Thursday, August 17, 2006
Saying goodbye to the beloved workhorse
Yesterday, after the kitchen’s classic old Wedgewood range had a particularly gassy morning, we decided its time has come. We have been considering this for a long time. It leaks gas, and we can’t continue to deny how terrible we would feel if we kept it around for its beauty and old-style quality, but blew up our house.

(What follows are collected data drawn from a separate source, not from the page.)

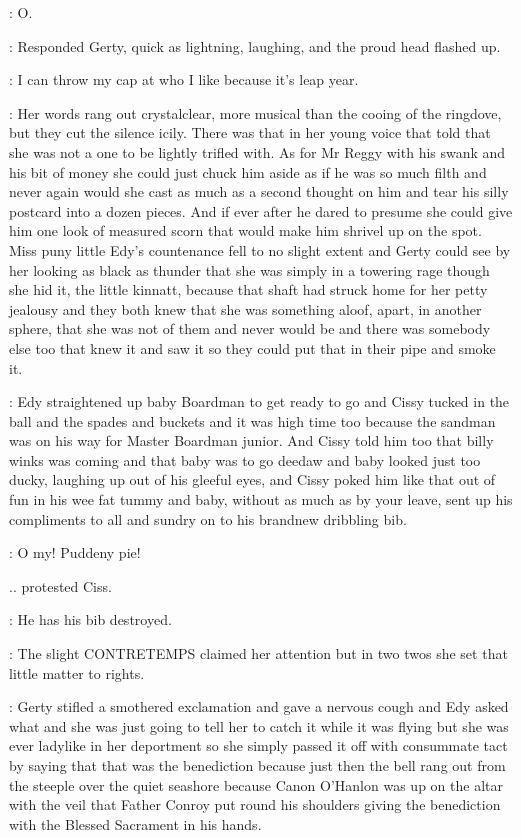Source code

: \gerty:
O.

:
Responded Gerty, quick as lightning, laughing, and the proud head
flashed up.

\gerty:
I can throw my cap at who I like because it's leap year.

:
Her words rang out crystalclear, more musical than the cooing of the
ringdove, but they cut the silence icily. There was that in her young
voice that told that she was not a one to be lightly trifled with.
As for Mr Reggy with his swank and his bit of money she could just
chuck him aside as if he was so much filth and never again would she
cast as much as a second thought on him and tear his silly postcard
into a dozen pieces. And if ever after he dared to presume she
could give him one look of measured scorn that would make him
shrivel up on the spot. Miss puny little Edy's countenance fell to
no slight extent and Gerty could see by her looking as black as
thunder that she was simply in a towering rage though she hid it, the
little kinnatt, because that shaft had struck home for her petty jealousy
and they both knew that she was something aloof, apart, in another sphere,
that she was not of them and never would be and there was somebody else
too that knew it and saw it so they could put that in their pipe
and smoke it.

:
Edy straightened up baby Boardman to get ready to go and Cissy
tucked in the ball and the spades and buckets and it was high time too
because the sandman was on his way for Master Boardman junior. And
Cissy told him too that billy winks was coming and that baby was to go
deedaw and baby looked just too ducky, laughing up out of his gleeful
eyes, and Cissy poked him like that out of fun in his wee fat tummy and
baby, without as much as by your leave, sent up his compliments to all
and sundry on to his brandnew dribbling bib.

\cissy:
O my! Puddeny pie!

.. protested Ciss.

\cissy:
He has his bib destroyed.

:
The slight CONTRETEMPS claimed her attention but in two twos she set
that little matter to rights.

:
Gerty stifled a smothered exclamation and gave a nervous cough and
Edy asked what and she was just going to tell her to catch it while it was
flying but she was ever ladylike in her deportment so she simply passed it
off with consummate tact by saying that that was the benediction because
just then the bell rang out from the steeple over the quiet seashore
because Canon O'Hanlon was up on the altar with the veil that Father
Conroy put round his shoulders giving the benediction with the Blessed
Sacrament in his hands.

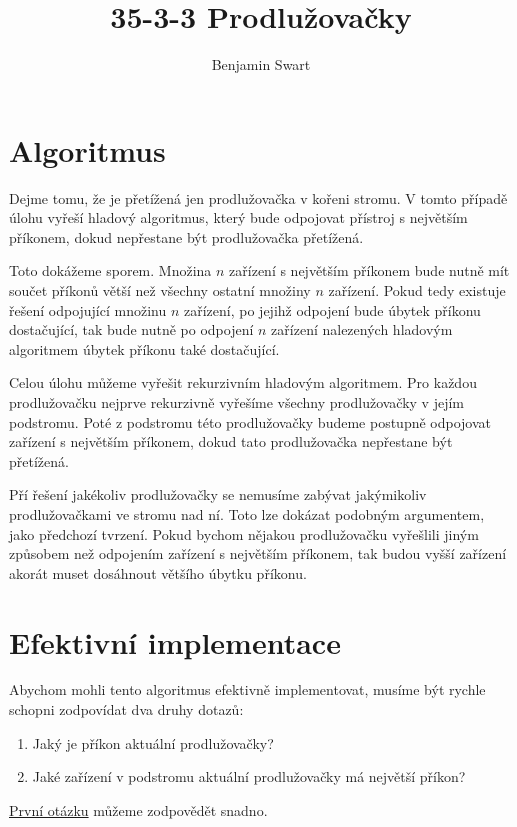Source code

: \documentclass{article}
\title{35-3-3 Prodlužovačky}
\author{Benjamin Swart}
\begin{document}
\maketitle

\section{Algoritmus}

Dejme tomu, že je přetížená jen prodlužovačka v kořeni stromu. V tomto případě úlohu vyřeší hladový algoritmus, který bude odpojovat přístroj s největším příkonem, dokud nepřestane být prodlužovačka přetížená.

Toto dokážeme sporem. Množina $n$ zařízení s největším příkonem bude nutně mít součet příkonů větší než všechny ostatní množiny $n$ zařízení. Pokud tedy existuje řešení odpojující množinu $n$ zařízení, po jejihž odpojení bude úbytek příkonu dostačující, tak bude nutně po odpojení $n$ zařízení nalezených hladovým algoritmem úbytek příkonu také dostačující.

Celou úlohu můžeme vyřešit rekurzivním hladovým algoritmem. Pro každou prodlužovačku nejprve rekurzivně vyřešíme všechny prodlužovačky v jejím podstromu. Poté z podstromu této prodlužovačky budeme postupně odpojovat zařízení s největším příkonem, dokud tato prodlužovačka nepřestane být přetížená.

Pří řešení jakékoliv prodlužovačky se nemusíme zabývat jakýmikoliv prodlužovačkami ve stromu nad ní. Toto lze dokázat podobným argumentem, jako předchozí tvrzení. Pokud bychom nějakou prodlužovačku vyřešlili jiným způsobem než odpojením zařízení s největším příkonem, tak budou vyšší zařízení akorát muset dosáhnout většího úbytku příkonu.

\section{Efektivní implementace}

Abychom mohli tento algoritmus efektivně implementovat, musíme být rychle schopni zodpovídat dva druhy dotazů:

\begin{enumerate}
        \item \label{question:load} Jaký je příkon aktuální prodlužovačky?
        \item \label{question:max} Jaké zařízení v podstromu aktuální prodlužovačky má největší příkon?
\end{enumerate}

\hyperref[question:load]{První otázku} můžeme zodpovědět snadno.
\end{document}
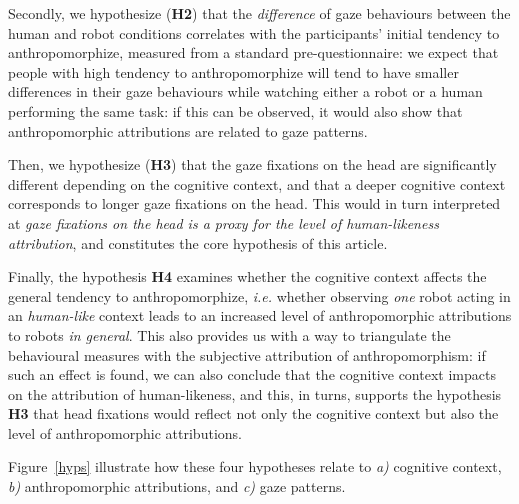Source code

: \documentclass[lettersize, noapacite, twoside, HRI]{apa_HRI}
\newcommand{\ie}{\textit{i.e.}\xspace}
\newcommand{\h}[1]{\textbf{H#1}\xspace}
\begin{document}
Secondly, we hypothesize (\h{2}) that the \emph{difference} of gaze
behaviours between the human and robot conditions correlates with the
participants' initial tendency to anthropomorphize, measured from a standard
pre-questionnaire: we expect that people with high tendency to anthropomorphize
will tend to have smaller differences in their gaze behaviours while watching
either a robot or a human performing the same task: if this can be observed, it
would also show that anthropomorphic attributions are related to gaze patterns.

Then, we hypothesize (\h{3}) that the gaze fixations on the head are
significantly different depending on the cognitive context, and that a deeper
cognitive context corresponds to longer gaze fixations on the head. This would
in turn interpreted at \emph{gaze fixations on the head is a proxy for the level
of human-likeness attribution}, and constitutes the core hypothesis of this
article.

Finally, the hypothesis \h{4} examines whether the cognitive context affects the
general tendency to anthropomorphize, \ie whether observing \emph{one}
robot acting in an \emph{human-like} context leads to an increased level of
anthropomorphic attributions to robots \emph{in general}. This also provides us
with a way to triangulate the behavioural measures with the subjective
attribution of anthropomorphism: if such an effect is found, we can also
conclude that the cognitive context impacts on the attribution of human-likeness,
and this, in turns, supports the hypothesis \h{3} that head fixations would
reflect not only the cognitive context but also the level of anthropomorphic
attributions.

Figure~\ref{hyps} illustrate how these four hypotheses relate to \emph{a)}
cognitive context, \emph{b)} anthropomorphic attributions, and \emph{c)} gaze
patterns.
\end{document}
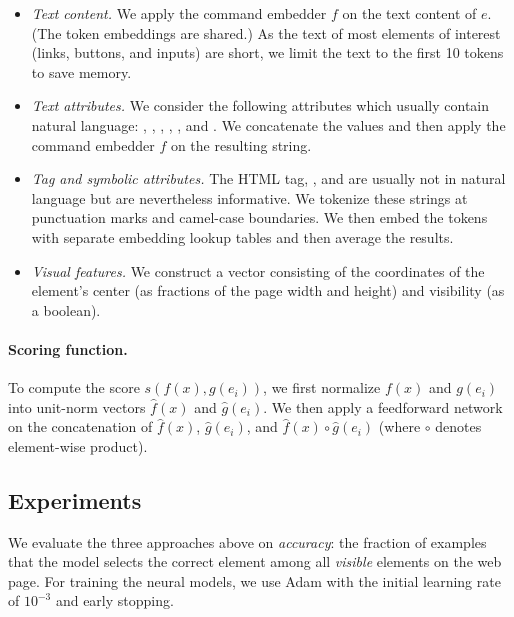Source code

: \begin{itemize}
\item \emph{Text content.}
We apply the command embedder $f$ on the text content of $e$.
(The token embeddings are shared.)
As the text of most elements of interest
(links, buttons, and inputs) are short,
we limit the text to the first 10 tokens to save memory.

\item \emph{Text attributes.}
We consider the following attributes
which usually contain natural language:
, , ,
, , and .
We concatenate the values and then apply the
command embedder $f$ on the resulting string.

\item \emph{Tag and symbolic attributes.}
The HTML tag, , and 
are usually not in natural language
but are nevertheless informative.
We tokenize these strings at punctuation marks
and camel-case boundaries.
We then embed the tokens with separate embedding lookup tables
and then average the results.

\item \emph{Visual features.}
We construct a vector consisting of the coordinates of
the element's center (as fractions of the page width and height)
and visibility (as a boolean).

\end{itemize}

\paragraph{Scoring function.}
To compute the score $s(f(x), g(e_i))$,
we first normalize $f(x)$ and $g(e_i)$ into
unit-norm vectors $\hat f(x)$ and $\hat g(e_i)$.
We then apply a feedforward network on
the concatenation of $\hat f(x)$, $\hat g(e_i)$,
and $\hat f(x) \circ \hat g(e_i)$
(where $\circ$ denotes element-wise product).



\subsection{Experiments}
We evaluate the three approaches above on \emph{accuracy}:
the fraction of examples that the model selects
the correct element among all \emph{visible} elements
on the web page.
For training the neural models,
we use Adam \cite{kingma2014adam} with the initial
learning rate of $10^{-3}$ and early stopping.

I’ve never felt an attachment to a metal appliance like this before. It was installed when the house was built in the 40’s, and I imagine it has cooked literally thousands of chicken dinners. Since I had the pleasure of cleaning it upon move-in, I know this to be true. The extra space next to the oven is a trash burner that is pretty much useless except as a conversation topic, but the extra space on top is helpful for hot pans. The knobs have a sturdy feel it seems to require over $4000 or a name like Wolf or Thermador to get in a modern range. And despite its age and leaking burners, it rarely has failed me or burned a meal. It’s not self-cleaning, which is a feature I would definitely hope for if buying a new oven, but the surfaces are surprisingly perfect and easy to clean nonetheless. Probably due to the lead and other toxic content in the metals since there was no such thing as environmental regulations at the time it was made.
As we slowly tear down the chicken ranch infrastructure, the Wedgewood is one of the few consistent, lasting reminders of those times. Cooking on it makes me think about Mrs. Harvey, part of the couple who built and ran the ranch. I wonder if she wore flowery house dresses while making dinner, if she was happy when she cooked, if she had children and pets, if Mr. Harvey ever came up and slapped her on the butt while she was cooking, if she suffered from poison oak, and what her favorite chicken recipes were. The Wedgewood’s presence even helps me cope with the unexpected crisis in a way, because it reminds me of how people like Mrs. Harvey had to be more resourceful back then without all our modern conveniences. She couldn't run to the computer and order up a new toothbrush from Safeway if she dropped hers behind the toilet.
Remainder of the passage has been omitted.